SoyAgro alega ‘calote’ de R$ 115 milhões e entra em recuperação judicial

A Justiça de Mato Grosso deferiu o pedido de recuperação judicial do Grupo Soyagro, rede de revendas de insumos agrícolas com atuação em Mato Grosso e no Pará. A empresa atribui a crise financeira principalmente à inadimplência de produtores rurais, que deixou R$ 115 milhões em valores a receber e pressionou o caixa da companhia.
O pedido foi apresentado à 4ª Vara Cível de Sinop e, segundo o grupo, busca preservar as operações diante do aumento dos calotes no campo, da judicialização de recebíveis e do custo elevado do crédito bancário.
O valor dos créditos em atraso supera o próprio endividamento bancário declarado pela empresa, estimado em mais de R$ 60 milhões. Segundo a Soyagro, o descasamento entre o dinheiro que deveria entrar no caixa e os compromissos que continuaram vencendo obrigou a companhia a recorrer a linhas de crédito cada vez mais caras para financiar estoques, pagar fornecedores e manter o abastecimento dos produtores durante as janelas de plantio.

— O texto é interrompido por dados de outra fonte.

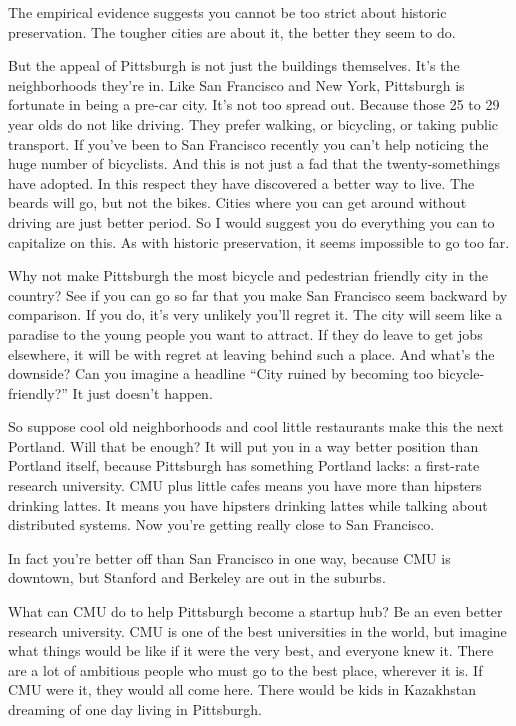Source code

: The empirical evidence suggests you cannot be too strict about historic
preservation. The tougher cities are about it, the better they seem to
do.

But the appeal of Pittsburgh is not just the buildings themselves. It's
the neighborhoods they're in. Like San Francisco and New York,
Pittsburgh is fortunate in being a pre-car city. It's not too spread
out. Because those 25 to 29 year olds do not like driving. They prefer
walking, or bicycling, or taking public transport. If you've been to San
Francisco recently you can't help noticing the huge number of
bicyclists. And this is not just a fad that the twenty-somethings have
adopted. In this respect they have discovered a better way to live. The
beards will go, but not the bikes. Cities where you can get around
without driving are just better period. So I would suggest you do
everything you can to capitalize on this. As with historic preservation,
it seems impossible to go too far.

Why not make Pittsburgh the most bicycle and pedestrian friendly city in
the country? See if you can go so far that you make San Francisco seem
backward by comparison. If you do, it's very unlikely you'll regret it.
The city will seem like a paradise to the young people you want to
attract. If they do leave to get jobs elsewhere, it will be with regret
at leaving behind such a place. And what's the downside? Can you imagine
a headline ``City ruined by becoming too bicycle-friendly?'' It just
doesn't happen.

So suppose cool old neighborhoods and cool little restaurants make this
the next Portland. Will that be enough? It will put you in a way better
position than Portland itself, because Pittsburgh has something Portland
lacks: a first-rate research university. CMU plus little cafes means you
have more than hipsters drinking lattes. It means you have hipsters
drinking lattes while talking about distributed systems. Now you're
getting really close to San Francisco.

In fact you're better off than San Francisco in one way, because CMU is
downtown, but Stanford and Berkeley are out in the suburbs.

What can CMU do to help Pittsburgh become a startup hub? Be an even
better research university. CMU is one of the best universities in the
world, but imagine what things would be like if it were the very best,
and everyone knew it. There are a lot of ambitious people who must go to
the best place, wherever it is. If CMU were it, they would all come
here. There would be kids in Kazakhstan dreaming of one day living in
Pittsburgh.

A pressão financeira teve um custo elevado. De acordo com a empresa, nos últimos anos foram desembolsados mais de R$ 20 milhões por ano apenas com juros para sustentar o caixa afetado pela inadimplência.

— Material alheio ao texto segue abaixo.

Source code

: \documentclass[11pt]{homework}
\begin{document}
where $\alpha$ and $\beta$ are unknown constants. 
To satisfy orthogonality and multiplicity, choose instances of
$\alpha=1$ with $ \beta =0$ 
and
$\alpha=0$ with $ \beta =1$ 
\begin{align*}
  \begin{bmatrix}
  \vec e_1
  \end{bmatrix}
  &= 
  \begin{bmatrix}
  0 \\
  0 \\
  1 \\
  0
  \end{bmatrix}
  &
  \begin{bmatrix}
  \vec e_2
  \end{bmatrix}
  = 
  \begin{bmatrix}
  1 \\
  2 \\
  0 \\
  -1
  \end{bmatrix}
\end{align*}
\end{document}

Outro fator apontado pela Soyagro é o efeito da recuperação judicial dos próprios clientes sobre a revenda de insumos. Atualmente, o grupo afirma possuir créditos em 14 processos de recuperação judicial movidos por produtores rurais, que somam aproximadamente R$ 40 milhões.
Na prática, segundo a empresa, parte dos produtos já entregues e vendidos aos produtores não se transformou em dinheiro disponível para a operação. Os recebíveis ficaram submetidos aos processos de recuperação judicial dos clientes, enquanto as obrigações da revenda com bancos, fornecedores e demais credores continuaram vencendo.

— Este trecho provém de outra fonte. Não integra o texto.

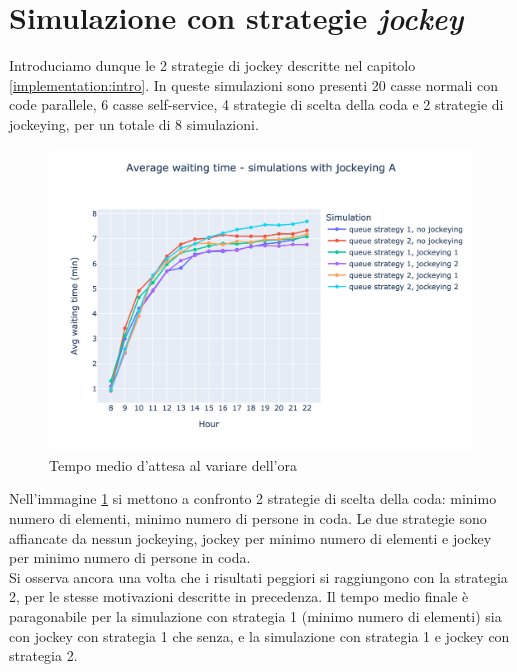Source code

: \section{Simulazione con strategie \textit{jockey}}

Introduciamo dunque le 2 strategie di jockey descritte nel capitolo \ref{implementation:intro}. In queste simulazioni sono presenti 20 casse normali con code parallele, 6 casse self-service, 4 strategie di scelta della coda e 2 strategie di jockeying, per un totale di 8 simulazioni.

\begin{figure}[H]
	\centering
	\includegraphics[width=12cm]{"images/results/avg_wt_jockey_a.png"}
	
	\caption{Tempo medio d'attesa al variare dell'ora}
	\label{fig:avg_wt_jockey_a}
\end{figure}

Nell'immagine \ref{fig:avg_wt_jockey_a} si mettono a confronto 2 strategie di scelta della coda: minimo numero di elementi, minimo numero di persone in coda. Le due strategie sono affiancate da nessun jockeying, jockey per minimo numero di elementi e jockey per minimo numero di persone in coda. \\ 
Si osserva ancora una volta che i risultati peggiori si raggiungono con la strategia 2, per le stesse motivazioni descritte in precedenza. Il tempo medio finale è paragonabile per la simulazione con strategia 1 (minimo numero di elementi) sia con jockey con strategia 1 che senza, e la simulazione con strategia 1 e jockey con strategia 2.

O cenário criou um efeito de pressão sobre toda a cadeia: a revenda fornece os insumos para viabilizar a produção, mas, quando o produtor não consegue pagar ou entra em recuperação judicial, o impacto financeiro acaba chegando à empresa que o abasteceu.
A Soyagro também aponta o ambiente de juros elevados como um dos fatores que agravaram a situação financeira. Desde 2022, a taxa básica de juros permaneceu em patamares elevados, encarecendo o capital utilizado pelas empresas do agronegócio.
Para uma revenda agrícola, o impacto é ainda maior porque o modelo de negócio exige capital de giro elevado para manter estoques disponíveis antes e durante as temporadas de plantio. Ao mesmo tempo, as margens são pressionadas e os recebimentos podem ocorrer meses depois da entrega dos produtos.
Com a inadimplência, a empresa precisa buscar dinheiro no sistema financeiro para cobrir um buraco de caixa provocado justamente pela falta de pagamento dos clientes. O resultado, segundo a Soyagro, foi a formação de uma estrutura financeira cada vez mais onerosa.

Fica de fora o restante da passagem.